Search the data below for lines that include the word "Кнопка" and state how many there are, nothing else.

[Stored items]
---*---
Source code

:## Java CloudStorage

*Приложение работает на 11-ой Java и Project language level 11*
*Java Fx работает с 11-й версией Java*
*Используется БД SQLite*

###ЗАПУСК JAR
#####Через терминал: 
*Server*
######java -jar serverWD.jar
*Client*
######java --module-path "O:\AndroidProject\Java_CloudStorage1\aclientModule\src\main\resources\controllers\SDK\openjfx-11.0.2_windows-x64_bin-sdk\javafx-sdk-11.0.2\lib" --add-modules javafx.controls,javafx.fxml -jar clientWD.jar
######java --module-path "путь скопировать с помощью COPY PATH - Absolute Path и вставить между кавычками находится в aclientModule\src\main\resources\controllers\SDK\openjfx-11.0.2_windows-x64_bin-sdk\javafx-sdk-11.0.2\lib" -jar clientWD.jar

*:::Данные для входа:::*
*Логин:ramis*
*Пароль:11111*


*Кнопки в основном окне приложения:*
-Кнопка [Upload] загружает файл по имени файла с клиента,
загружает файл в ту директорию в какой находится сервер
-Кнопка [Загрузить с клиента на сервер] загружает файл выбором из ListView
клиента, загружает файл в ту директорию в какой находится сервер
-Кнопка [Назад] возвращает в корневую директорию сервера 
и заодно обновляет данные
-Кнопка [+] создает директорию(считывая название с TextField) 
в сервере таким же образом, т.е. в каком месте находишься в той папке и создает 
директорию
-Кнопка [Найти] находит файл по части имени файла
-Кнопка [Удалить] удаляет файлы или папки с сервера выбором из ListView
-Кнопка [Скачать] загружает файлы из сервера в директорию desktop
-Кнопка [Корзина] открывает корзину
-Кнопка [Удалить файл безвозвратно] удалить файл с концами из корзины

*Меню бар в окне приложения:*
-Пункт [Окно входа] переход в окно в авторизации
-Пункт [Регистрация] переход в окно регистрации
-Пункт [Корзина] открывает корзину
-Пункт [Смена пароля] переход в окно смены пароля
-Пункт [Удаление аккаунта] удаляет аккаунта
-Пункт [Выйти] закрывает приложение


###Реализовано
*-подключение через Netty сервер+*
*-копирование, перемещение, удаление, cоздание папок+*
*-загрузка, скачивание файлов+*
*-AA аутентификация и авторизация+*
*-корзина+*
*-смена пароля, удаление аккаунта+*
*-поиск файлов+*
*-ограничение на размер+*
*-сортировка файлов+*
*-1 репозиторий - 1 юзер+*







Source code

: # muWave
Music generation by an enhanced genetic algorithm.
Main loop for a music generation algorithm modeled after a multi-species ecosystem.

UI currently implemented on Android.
---*---
* [EXERCISE RESPONSE]:
9